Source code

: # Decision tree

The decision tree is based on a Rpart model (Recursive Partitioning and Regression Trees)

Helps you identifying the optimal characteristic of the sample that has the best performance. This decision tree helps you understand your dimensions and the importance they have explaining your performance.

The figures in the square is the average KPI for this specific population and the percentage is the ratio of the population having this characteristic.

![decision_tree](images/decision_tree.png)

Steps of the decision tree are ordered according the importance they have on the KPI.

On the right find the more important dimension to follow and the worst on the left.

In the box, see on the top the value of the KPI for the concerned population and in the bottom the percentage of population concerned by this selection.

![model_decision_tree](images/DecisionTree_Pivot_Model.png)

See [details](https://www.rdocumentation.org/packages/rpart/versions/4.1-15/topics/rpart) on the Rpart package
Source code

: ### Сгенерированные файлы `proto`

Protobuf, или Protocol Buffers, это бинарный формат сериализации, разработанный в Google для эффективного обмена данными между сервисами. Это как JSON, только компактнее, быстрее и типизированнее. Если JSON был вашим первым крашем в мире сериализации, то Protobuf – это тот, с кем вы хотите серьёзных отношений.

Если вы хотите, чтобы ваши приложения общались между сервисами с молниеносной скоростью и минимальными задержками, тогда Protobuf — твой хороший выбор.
= = = =
◆ **YOUR GOAL**: The response consists of the lines above that contain "Protobuf".

◆ **YOUR SOLUTION**:
Protobuf, или Protocol Buffers, это бинарный формат сериализации, разработанный в Google для эффективного обмена данными между сервисами. Это как JSON, только компактнее, быстрее и типизированнее. Если JSON был вашим первым крашем в мире сериализации, то Protobuf – это тот, с кем вы хотите серьёзных отношений.
Если вы хотите, чтобы ваши приложения общались между сервисами с молниеносной скоростью и минимальными задержками, тогда Protobuf — твой хороший выбор.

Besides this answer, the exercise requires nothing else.